§ PROBLEM DESCRIPTION
The required output is the exact run of lines below that opens at the line with "Firstly texts (i.e." and closes at the line with "So firstly for".

§ DATA EXTRACTS
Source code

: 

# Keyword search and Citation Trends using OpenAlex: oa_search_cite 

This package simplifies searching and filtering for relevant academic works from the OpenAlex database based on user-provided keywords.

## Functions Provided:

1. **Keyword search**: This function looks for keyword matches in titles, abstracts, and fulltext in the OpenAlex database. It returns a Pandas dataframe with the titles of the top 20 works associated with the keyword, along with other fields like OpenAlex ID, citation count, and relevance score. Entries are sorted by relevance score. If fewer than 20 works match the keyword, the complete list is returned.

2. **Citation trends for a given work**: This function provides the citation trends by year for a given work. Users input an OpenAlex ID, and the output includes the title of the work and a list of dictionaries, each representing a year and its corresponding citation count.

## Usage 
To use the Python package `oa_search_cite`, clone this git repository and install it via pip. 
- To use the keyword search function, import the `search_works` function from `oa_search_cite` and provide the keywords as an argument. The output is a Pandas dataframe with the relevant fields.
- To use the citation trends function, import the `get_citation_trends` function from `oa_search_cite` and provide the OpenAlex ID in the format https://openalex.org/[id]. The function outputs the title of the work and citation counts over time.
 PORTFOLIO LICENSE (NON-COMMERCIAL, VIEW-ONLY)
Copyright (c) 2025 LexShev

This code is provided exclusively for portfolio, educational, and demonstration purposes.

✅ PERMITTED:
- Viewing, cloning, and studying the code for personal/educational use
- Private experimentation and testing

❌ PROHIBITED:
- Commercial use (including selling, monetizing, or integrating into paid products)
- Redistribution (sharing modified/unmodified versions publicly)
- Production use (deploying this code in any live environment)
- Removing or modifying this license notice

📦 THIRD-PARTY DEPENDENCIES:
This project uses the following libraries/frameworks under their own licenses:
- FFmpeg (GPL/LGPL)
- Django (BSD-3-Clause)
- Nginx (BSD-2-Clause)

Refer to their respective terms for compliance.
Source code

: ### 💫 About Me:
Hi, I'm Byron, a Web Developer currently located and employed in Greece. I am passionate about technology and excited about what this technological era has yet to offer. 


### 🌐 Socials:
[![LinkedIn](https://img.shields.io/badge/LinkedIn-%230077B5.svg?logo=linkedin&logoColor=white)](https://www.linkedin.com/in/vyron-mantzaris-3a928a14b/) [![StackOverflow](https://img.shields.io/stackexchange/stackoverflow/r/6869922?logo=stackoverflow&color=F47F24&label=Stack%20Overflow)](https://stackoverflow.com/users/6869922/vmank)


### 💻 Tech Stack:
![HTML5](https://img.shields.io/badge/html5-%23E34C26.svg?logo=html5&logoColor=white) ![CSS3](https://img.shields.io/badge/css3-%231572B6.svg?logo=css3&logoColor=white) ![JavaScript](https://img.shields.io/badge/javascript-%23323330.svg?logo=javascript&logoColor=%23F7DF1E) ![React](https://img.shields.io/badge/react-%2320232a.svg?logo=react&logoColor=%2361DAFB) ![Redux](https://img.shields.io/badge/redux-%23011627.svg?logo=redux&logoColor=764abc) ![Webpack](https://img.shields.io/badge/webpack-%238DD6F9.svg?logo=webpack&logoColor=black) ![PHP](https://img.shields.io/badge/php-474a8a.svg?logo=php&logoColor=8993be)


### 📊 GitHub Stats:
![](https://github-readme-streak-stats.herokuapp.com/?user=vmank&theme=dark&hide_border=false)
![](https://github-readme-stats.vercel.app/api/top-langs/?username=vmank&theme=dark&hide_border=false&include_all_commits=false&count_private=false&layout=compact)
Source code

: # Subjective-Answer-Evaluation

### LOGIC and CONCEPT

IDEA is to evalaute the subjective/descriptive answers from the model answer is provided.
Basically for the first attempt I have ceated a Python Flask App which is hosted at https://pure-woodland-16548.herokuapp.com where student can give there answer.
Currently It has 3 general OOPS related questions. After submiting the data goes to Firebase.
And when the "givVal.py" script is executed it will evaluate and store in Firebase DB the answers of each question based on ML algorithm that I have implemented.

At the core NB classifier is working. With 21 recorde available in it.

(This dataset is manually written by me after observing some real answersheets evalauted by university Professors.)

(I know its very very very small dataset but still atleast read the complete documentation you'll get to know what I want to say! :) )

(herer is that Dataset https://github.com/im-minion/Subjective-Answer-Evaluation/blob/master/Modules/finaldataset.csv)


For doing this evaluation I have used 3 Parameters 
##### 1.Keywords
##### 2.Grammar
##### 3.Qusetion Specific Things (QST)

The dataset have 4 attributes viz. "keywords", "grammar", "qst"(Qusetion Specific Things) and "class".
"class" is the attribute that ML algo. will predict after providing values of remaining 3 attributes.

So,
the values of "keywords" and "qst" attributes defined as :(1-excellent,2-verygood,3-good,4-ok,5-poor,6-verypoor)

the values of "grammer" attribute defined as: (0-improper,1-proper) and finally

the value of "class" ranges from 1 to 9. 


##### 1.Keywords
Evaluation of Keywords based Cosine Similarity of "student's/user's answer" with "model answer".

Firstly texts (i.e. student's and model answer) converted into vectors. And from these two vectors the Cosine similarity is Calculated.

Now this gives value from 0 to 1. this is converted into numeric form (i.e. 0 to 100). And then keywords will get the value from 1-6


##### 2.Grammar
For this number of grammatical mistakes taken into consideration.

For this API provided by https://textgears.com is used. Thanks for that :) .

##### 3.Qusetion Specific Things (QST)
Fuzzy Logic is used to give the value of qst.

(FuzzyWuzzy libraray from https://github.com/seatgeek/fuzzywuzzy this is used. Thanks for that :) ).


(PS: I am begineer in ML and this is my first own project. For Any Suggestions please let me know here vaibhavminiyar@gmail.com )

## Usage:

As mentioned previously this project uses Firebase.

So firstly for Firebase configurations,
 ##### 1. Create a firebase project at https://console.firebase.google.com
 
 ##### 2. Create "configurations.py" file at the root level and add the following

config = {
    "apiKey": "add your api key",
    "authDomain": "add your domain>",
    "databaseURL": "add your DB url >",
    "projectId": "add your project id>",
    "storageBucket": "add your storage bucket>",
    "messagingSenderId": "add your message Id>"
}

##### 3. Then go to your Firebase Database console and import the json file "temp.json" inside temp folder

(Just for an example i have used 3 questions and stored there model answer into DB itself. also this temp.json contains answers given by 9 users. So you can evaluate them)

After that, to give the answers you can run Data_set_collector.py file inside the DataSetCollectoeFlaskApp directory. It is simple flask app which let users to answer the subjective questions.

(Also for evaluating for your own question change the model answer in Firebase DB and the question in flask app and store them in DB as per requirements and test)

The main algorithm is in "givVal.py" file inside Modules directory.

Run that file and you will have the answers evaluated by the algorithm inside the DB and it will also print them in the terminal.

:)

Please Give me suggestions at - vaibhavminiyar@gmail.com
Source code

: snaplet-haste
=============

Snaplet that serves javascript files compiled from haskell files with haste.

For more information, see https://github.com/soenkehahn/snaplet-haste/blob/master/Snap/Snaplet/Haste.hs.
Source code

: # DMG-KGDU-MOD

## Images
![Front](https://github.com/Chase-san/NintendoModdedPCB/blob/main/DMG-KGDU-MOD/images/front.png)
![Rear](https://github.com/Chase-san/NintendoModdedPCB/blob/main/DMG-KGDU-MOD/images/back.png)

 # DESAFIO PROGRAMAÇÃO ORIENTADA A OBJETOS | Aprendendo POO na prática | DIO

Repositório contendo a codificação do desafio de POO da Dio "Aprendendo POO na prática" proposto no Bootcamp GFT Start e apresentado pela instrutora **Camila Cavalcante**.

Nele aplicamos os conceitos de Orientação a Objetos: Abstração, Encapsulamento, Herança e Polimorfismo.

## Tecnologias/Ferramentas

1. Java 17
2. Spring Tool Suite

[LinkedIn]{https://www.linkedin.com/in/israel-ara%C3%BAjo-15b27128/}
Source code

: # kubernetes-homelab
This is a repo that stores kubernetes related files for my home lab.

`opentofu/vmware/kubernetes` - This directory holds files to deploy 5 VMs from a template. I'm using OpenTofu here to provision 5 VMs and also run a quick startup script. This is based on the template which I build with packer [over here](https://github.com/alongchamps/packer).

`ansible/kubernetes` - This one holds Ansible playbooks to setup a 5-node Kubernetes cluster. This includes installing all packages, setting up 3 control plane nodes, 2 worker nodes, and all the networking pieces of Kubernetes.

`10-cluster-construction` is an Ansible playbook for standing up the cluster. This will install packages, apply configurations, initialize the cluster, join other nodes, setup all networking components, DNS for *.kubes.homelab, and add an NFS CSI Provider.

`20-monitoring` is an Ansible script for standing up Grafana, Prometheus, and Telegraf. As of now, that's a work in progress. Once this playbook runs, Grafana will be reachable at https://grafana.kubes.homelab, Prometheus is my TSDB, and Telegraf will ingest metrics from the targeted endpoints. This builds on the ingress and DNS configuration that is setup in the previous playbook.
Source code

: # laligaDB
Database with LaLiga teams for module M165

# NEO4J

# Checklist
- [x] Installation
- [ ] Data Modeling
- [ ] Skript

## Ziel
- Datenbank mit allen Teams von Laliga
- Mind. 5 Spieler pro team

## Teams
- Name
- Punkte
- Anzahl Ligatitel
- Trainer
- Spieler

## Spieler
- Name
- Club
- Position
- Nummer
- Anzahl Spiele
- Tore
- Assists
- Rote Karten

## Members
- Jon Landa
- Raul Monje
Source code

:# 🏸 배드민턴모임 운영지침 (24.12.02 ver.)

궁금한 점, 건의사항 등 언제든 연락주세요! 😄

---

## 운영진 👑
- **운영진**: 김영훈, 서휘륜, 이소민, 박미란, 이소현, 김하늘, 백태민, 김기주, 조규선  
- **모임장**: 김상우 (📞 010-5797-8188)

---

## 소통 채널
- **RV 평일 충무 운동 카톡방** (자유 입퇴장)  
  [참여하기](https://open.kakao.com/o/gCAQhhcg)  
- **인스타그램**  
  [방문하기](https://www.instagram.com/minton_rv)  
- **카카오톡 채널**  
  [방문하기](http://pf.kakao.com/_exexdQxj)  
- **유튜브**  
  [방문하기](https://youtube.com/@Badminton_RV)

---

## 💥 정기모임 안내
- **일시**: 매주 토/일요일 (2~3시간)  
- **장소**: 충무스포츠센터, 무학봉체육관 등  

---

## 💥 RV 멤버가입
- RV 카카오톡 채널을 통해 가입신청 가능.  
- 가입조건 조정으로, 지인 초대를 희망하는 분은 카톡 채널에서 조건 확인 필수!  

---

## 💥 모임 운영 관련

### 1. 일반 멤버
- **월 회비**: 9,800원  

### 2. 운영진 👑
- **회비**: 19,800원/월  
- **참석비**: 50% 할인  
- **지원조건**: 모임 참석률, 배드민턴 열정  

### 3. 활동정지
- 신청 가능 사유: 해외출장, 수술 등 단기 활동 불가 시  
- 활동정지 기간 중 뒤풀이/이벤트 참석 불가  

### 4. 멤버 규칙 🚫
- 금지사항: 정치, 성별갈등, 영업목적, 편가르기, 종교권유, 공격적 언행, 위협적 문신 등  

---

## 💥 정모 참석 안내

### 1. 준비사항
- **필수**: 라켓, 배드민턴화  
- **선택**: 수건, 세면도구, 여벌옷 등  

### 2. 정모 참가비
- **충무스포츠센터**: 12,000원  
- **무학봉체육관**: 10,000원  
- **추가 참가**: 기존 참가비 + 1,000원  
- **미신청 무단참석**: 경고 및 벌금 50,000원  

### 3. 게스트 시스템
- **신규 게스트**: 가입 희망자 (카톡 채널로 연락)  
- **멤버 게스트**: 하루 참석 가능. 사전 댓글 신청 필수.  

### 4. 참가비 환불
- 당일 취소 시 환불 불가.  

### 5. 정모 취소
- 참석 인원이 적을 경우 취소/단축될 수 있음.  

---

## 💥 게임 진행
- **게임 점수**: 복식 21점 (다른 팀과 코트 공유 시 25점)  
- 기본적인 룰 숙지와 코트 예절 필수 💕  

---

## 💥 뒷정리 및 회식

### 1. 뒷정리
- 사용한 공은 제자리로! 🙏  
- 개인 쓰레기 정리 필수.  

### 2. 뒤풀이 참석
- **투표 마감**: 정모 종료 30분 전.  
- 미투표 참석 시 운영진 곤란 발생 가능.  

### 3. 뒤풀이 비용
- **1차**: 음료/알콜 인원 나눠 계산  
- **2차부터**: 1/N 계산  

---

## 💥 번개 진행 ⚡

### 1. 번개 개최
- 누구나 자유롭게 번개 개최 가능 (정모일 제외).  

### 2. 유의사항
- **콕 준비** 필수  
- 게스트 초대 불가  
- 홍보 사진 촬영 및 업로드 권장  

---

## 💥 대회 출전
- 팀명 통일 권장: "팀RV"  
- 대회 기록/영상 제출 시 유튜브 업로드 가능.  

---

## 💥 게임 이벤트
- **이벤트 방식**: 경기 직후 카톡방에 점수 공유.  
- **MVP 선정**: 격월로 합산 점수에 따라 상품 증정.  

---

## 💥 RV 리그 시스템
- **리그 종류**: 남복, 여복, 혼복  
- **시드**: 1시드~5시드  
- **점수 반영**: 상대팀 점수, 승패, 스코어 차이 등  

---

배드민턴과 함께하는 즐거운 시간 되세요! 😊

§ SOLUTION TO THIS PROBLEM
Firstly texts (i.e. student's and model answer) converted into vectors. And from these two vectors the Cosine similarity is Calculated.

Now this gives value from 0 to 1. this is converted into numeric form (i.e. 0 to 100). And then keywords will get the value from 1-6


##### 2.Grammar
For this number of grammatical mistakes taken into consideration.

For this API provided by https://textgears.com is used. Thanks for that :) .

##### 3.Qusetion Specific Things (QST)
Fuzzy Logic is used to give the value of qst.

(FuzzyWuzzy libraray from https://github.com/seatgeek/fuzzywuzzy this is used. Thanks for that :) ).


(PS: I am begineer in ML and this is my first own project. For Any Suggestions please let me know here vaibhavminiyar@gmail.com )

## Usage:

As mentioned previously this project uses Firebase.

So firstly for Firebase configurations,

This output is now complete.